Figure 7: Comparison between the proposed Stackelberg-GSSPI and GA-based optimization, highlighting efficiency and solution quality.
- Equilibrium Comparison: Stackelberg equilibrium consistently outperforms Nash equilibrium, due to its explicit modeling of attacker-leading sequential decision processes (Figure 8).


Figure 8: Utility benefit of Stackelberg equilibrium over classical Nash equilibrium, especially in scenarios with adaptive adversaries.
Theoretical and Practical Implications
The analysis confirms that proactive, hierarchical, game-theoretic responses are essential for robust ISAC operation in open, adversarial low-altitude environments. Key implications are:
- RIS design and deployment critically enhance physical layer defense, but must be co-optimized with BS-level strategies.

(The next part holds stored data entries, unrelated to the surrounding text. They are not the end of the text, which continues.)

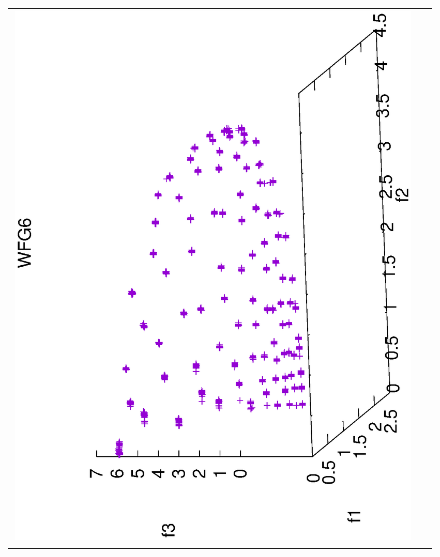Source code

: \begin{figure}[H]
\begin{tabular}{cc}
  \includegraphics[scale=0.3, angle=-90,origin=c]{Figures_Chapter7/Results_Chapter4/Summary_Representative/VSD-MOEA-D/WFG6.eps} \\

\end{tabular}
\end{figure}
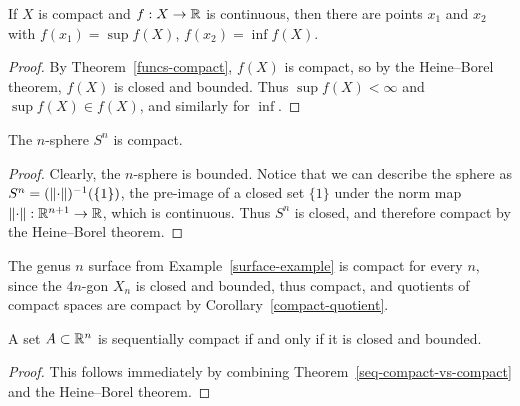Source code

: \begin{cor}
  If $X$ is compact and $f : X \to \mathbb{R}$ is continuous, then there are points $x_1$ and $x_2$ with $f(x_1) = \sup f(X)$, $f(x_2) = \inf f(X)$.
\end{cor}
\begin{proof}
  By Theorem~\ref{funcs-compact}, $f(X)$ is compact, so by the Heine--Borel theorem, $f(X)$ is closed and bounded. Thus $\sup f(X) < \infty$ and $\sup f(X) \in f(X)$, and similarly for $\inf$.
\end{proof}
\begin{cor}
  The $n$-sphere $S^n$ is compact.
\end{cor}
\begin{proof}
  Clearly, the $n$-sphere is bounded. Notice that we can describe the sphere as $S^n = (\lVert \cdot \rVert)^{-1}(\{1\})$, the pre-image of a closed set $\{1\}$ under the norm map $\lVert \cdot \rVert : \mathbb{R}^{n+1} \to \mathbb{R}$, which is continuous. Thus $S^n$ is closed, and therefore compact by the Heine--Borel theorem.
\end{proof}
\begin{example}
  The genus $n$ surface from Example~\ref{surface-example} is compact for every $n$, since the $4n$-gon $X_n$ is closed and bounded, thus compact, and quotients of compact spaces are compact by Corollary~\ref{compact-quotient}.
\end{example}
\begin{thm}
  A set $A \subset \mathbb{R}^n$ is sequentially compact if and only if it is closed and bounded.
\end{thm}
\begin{proof}
  This follows immediately by combining Theorem~\ref{seq-compact-vs-compact} and the Heine--Borel theorem.
\end{proof}
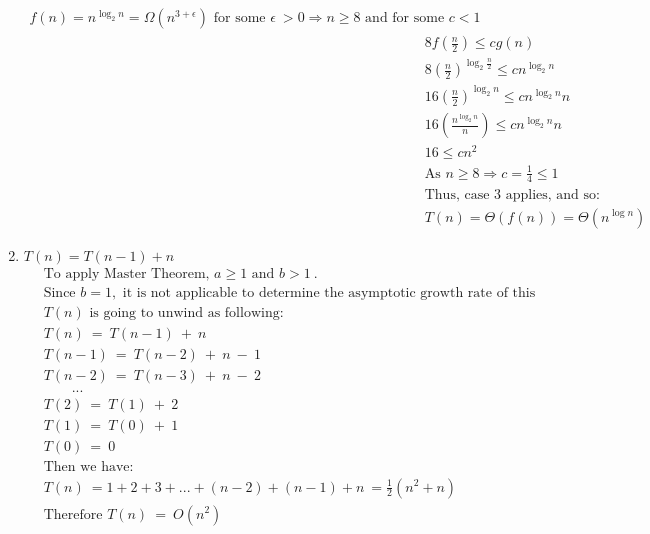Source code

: \documentclass[a4paper]{scrartcl}
\begin{document}
\begin{enumerate}[label=(\alph*)]
\begin{align*}
   f(n)=n^{\log_2{n}}=\Omega(n^{3+\epsilon})\text{ for some }\epsilon\ >0 \Rightarrow n \geq 8\text{ and for some }c < 1\\ &\
   8f(\frac{n}{2}) \leq c g(n)\\ &\
   8(\frac{n}{2})^{\log_2{\frac{n}{2}}} \leq c n^{\log_2{n}} \\ &\
   16(\frac{n}{2})^{\log_2{n}} \leq c n^{\log_2{n}}n\\ &\
   16(\frac{n^{\log_2{n}}}{n}) \leq c n^{\log_2{n}}n\\ &\ 
   16 \leq c n^2 \\ &\ 
   \text{As } n\geq 8 \Rightarrow c = \frac{1}{4} \leq 1\\ &\
   \text{Thus, case 3 applies, and so: }\\ &\ T(n)=\Theta(f(n))=\Theta(n^{\log{n}})
\end{align*}
\item $T (n) = T (n - 1) + n$
\begin{align*}
  &\ \text{To apply Master Theorem, }a \geq 1\text{ and }b > 1\ .\\ &\
  \text{Since }b = 1,\text{ it is not applicable to determine the asymptotic growth rate of this recurrences.}\\ &\
  T(n)\text{ is going to unwind as following:}\\ &\
  T(n)\ =\ T(n-1)\ +\ n\\ &\
  T(n-1)\ =\ T(n-2)\ +\ n\ -\ 1\\ &\
  T(n-2)\ =\ T(n-3)\ +\ n\ -\ 2\\ &\
  \qquad ...\\ &\
  T(2)\ =\ T(1)\ +\ 2\\ &\
  T(1)\ =\ T(0)\ +\ 1\\ &\
  T(0)\ =\ 0\\ &\
  \text{Then we have:}\\ &\
  T(n)\ = 1+2+3+...+(n-2)+(n-1)+n\ =\frac{1}{2}(n^2+n)\\ &\
  \text{Therefore }T(n)\ =\ O(n^2)
\end{align*}
\end{enumerate}
\end{document}
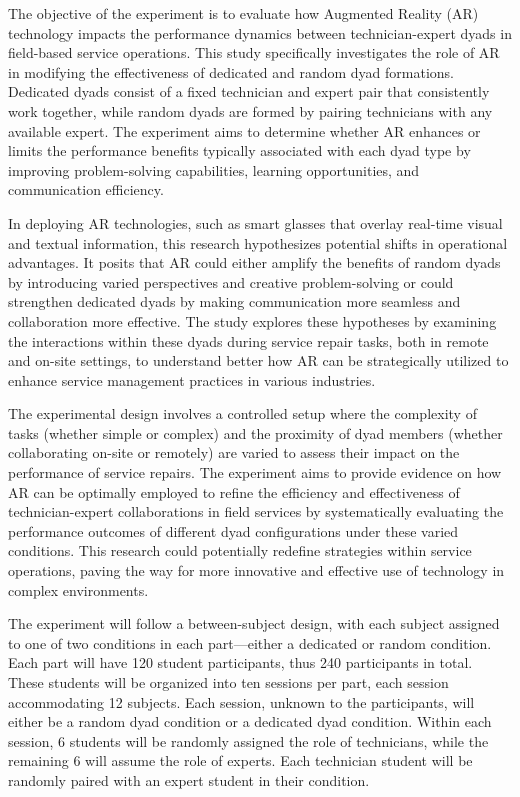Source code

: \documentclass[A4,11pt]{article}
\begin{document}
The objective of the experiment is to evaluate how Augmented Reality (AR) technology impacts the performance dynamics between technician-expert dyads in field-based service operations. This study specifically investigates the role of AR in modifying the effectiveness of dedicated and random dyad formations. Dedicated dyads consist of a fixed technician and expert pair that consistently work together, while random dyads are formed by pairing technicians with any available expert. The experiment aims to determine whether AR enhances or limits the performance benefits typically associated with each dyad type by improving problem-solving capabilities, learning opportunities, and communication efficiency.

In deploying AR technologies, such as smart glasses that overlay real-time visual and textual information, this research hypothesizes potential shifts in operational advantages. It posits that AR could either amplify the benefits of random dyads by introducing varied perspectives and creative problem-solving or could strengthen dedicated dyads by making communication more seamless and collaboration more effective. The study explores these hypotheses by examining the interactions within these dyads during service repair tasks, both in remote and on-site settings, to understand better how AR can be strategically utilized to enhance service management practices in various industries.

The experimental design involves a controlled setup where the complexity of tasks (whether simple or complex) and the proximity of dyad members (whether collaborating on-site or remotely) are varied to assess their impact on the performance of service repairs. The experiment aims to provide evidence on how AR can be optimally employed to refine the efficiency and effectiveness of technician-expert collaborations in field services by systematically evaluating the performance outcomes of different dyad configurations under these varied conditions. This research could potentially redefine strategies within service operations, paving the way for more innovative and effective use of technology in complex environments.

The experiment will follow a between-subject design, with each subject assigned to one of two conditions in each part---either a dedicated or random condition. Each part will have 120 student participants, thus 240 participants in total. These students will be organized into ten sessions per part, each session accommodating 12 subjects. Each session, unknown to the participants, will either be a random dyad condition or a dedicated dyad condition. Within each session, 6 students will be randomly assigned the role of technicians, while the remaining 6 will assume the role of experts. Each technician student will be randomly paired with an expert student in their condition.
\end{document}
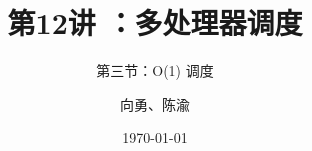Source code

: 


\title[第1讲]{第12讲 ：多处理器调度} %
\subtitle{第三节：O(1) 调度}
\author{向勇、陈渝} %
\date{\today} %




\begin{frame}
\titlepage %
\end{frame}

%
%

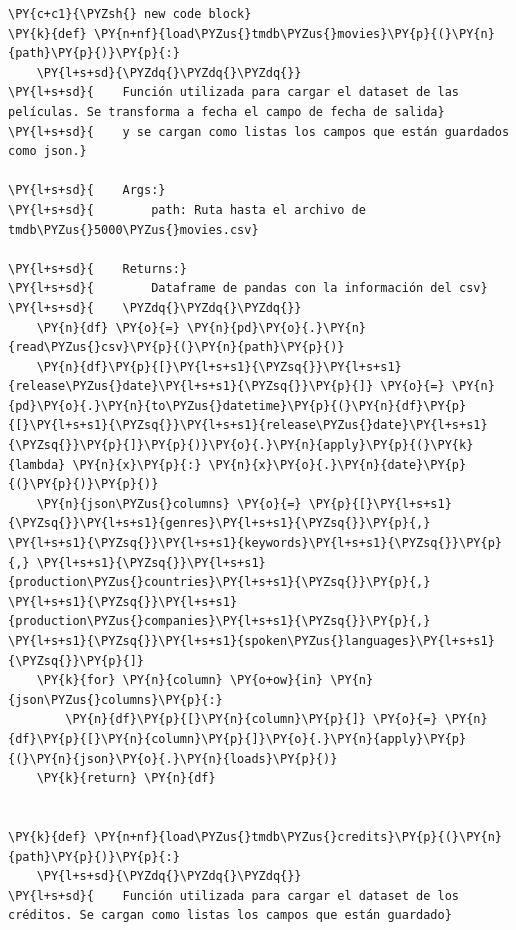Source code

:    \begin{tcolorbox}[breakable, size=fbox, boxrule=1pt, pad at break*=1mm,colback=cellbackground, colframe=cellborder]
\begin{Verbatim}[commandchars=\\\{\}]
\PY{c+c1}{\PYZsh{} new code block}
\PY{k}{def} \PY{n+nf}{load\PYZus{}tmdb\PYZus{}movies}\PY{p}{(}\PY{n}{path}\PY{p}{)}\PY{p}{:}
    \PY{l+s+sd}{\PYZdq{}\PYZdq{}\PYZdq{}}
\PY{l+s+sd}{    Función utilizada para cargar el dataset de las películas. Se transforma a fecha el campo de fecha de salida}
\PY{l+s+sd}{    y se cargan como listas los campos que están guardados como json.}

\PY{l+s+sd}{    Args:}
\PY{l+s+sd}{        path: Ruta hasta el archivo de tmdb\PYZus{}5000\PYZus{}movies.csv}

\PY{l+s+sd}{    Returns:}
\PY{l+s+sd}{        Dataframe de pandas con la información del csv}
\PY{l+s+sd}{    \PYZdq{}\PYZdq{}\PYZdq{}}
    \PY{n}{df} \PY{o}{=} \PY{n}{pd}\PY{o}{.}\PY{n}{read\PYZus{}csv}\PY{p}{(}\PY{n}{path}\PY{p}{)}
    \PY{n}{df}\PY{p}{[}\PY{l+s+s1}{\PYZsq{}}\PY{l+s+s1}{release\PYZus{}date}\PY{l+s+s1}{\PYZsq{}}\PY{p}{]} \PY{o}{=} \PY{n}{pd}\PY{o}{.}\PY{n}{to\PYZus{}datetime}\PY{p}{(}\PY{n}{df}\PY{p}{[}\PY{l+s+s1}{\PYZsq{}}\PY{l+s+s1}{release\PYZus{}date}\PY{l+s+s1}{\PYZsq{}}\PY{p}{]}\PY{p}{)}\PY{o}{.}\PY{n}{apply}\PY{p}{(}\PY{k}{lambda} \PY{n}{x}\PY{p}{:} \PY{n}{x}\PY{o}{.}\PY{n}{date}\PY{p}{(}\PY{p}{)}\PY{p}{)}
    \PY{n}{json\PYZus{}columns} \PY{o}{=} \PY{p}{[}\PY{l+s+s1}{\PYZsq{}}\PY{l+s+s1}{genres}\PY{l+s+s1}{\PYZsq{}}\PY{p}{,} \PY{l+s+s1}{\PYZsq{}}\PY{l+s+s1}{keywords}\PY{l+s+s1}{\PYZsq{}}\PY{p}{,} \PY{l+s+s1}{\PYZsq{}}\PY{l+s+s1}{production\PYZus{}countries}\PY{l+s+s1}{\PYZsq{}}\PY{p}{,} \PY{l+s+s1}{\PYZsq{}}\PY{l+s+s1}{production\PYZus{}companies}\PY{l+s+s1}{\PYZsq{}}\PY{p}{,} \PY{l+s+s1}{\PYZsq{}}\PY{l+s+s1}{spoken\PYZus{}languages}\PY{l+s+s1}{\PYZsq{}}\PY{p}{]}
    \PY{k}{for} \PY{n}{column} \PY{o+ow}{in} \PY{n}{json\PYZus{}columns}\PY{p}{:}
        \PY{n}{df}\PY{p}{[}\PY{n}{column}\PY{p}{]} \PY{o}{=} \PY{n}{df}\PY{p}{[}\PY{n}{column}\PY{p}{]}\PY{o}{.}\PY{n}{apply}\PY{p}{(}\PY{n}{json}\PY{o}{.}\PY{n}{loads}\PY{p}{)}
    \PY{k}{return} \PY{n}{df}


\PY{k}{def} \PY{n+nf}{load\PYZus{}tmdb\PYZus{}credits}\PY{p}{(}\PY{n}{path}\PY{p}{)}\PY{p}{:}
    \PY{l+s+sd}{\PYZdq{}\PYZdq{}\PYZdq{}}
\PY{l+s+sd}{    Función utilizada para cargar el dataset de los créditos. Se cargan como listas los campos que están guardado}


\end{Verbatim}
\end{tcolorbox}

- AoI provides a rigorous, application-relevant performance metric, especially for time-sensitive control tasks, advocating its use over traditional throughput/SINR metrics in adversarial contexts.
- Stackelberg models outperform static Nash formulations for cyber-physical security as attacker adaptivity and defense causality must be explicitly represented.
- The convergence-guaranteed, derivative-free optimization algorithms enable deployability in resource-constrained, non-differentiable systems.
Future Directions
Potential research extensions involve joint optimization with additional constraints such as energy harvesting, networked control, and cross-layer protocol co-design. Advanced detection and mitigation of adaptive attacks using machine learning techniques (e.g., DRL-augmented Stackelberg games) represent promising directions, as does real-world deployment in urban air mobility scenarios.
Conclusion
The hierarchical Stackelberg defense paradigm demonstrated in this work sets a technical foundation for resilient and reliable ISAC in LAWNs under adaptive channel access attack. The fusion of AoI-driven metrics, game-theoretic optimization, and RIS-based physical layer adaptation advances the state-of-the-art for security-aware low-altitude wireless systems. This approach enables practical, provably robust ISAC service delivery despite dynamic and strategic adversarial interference.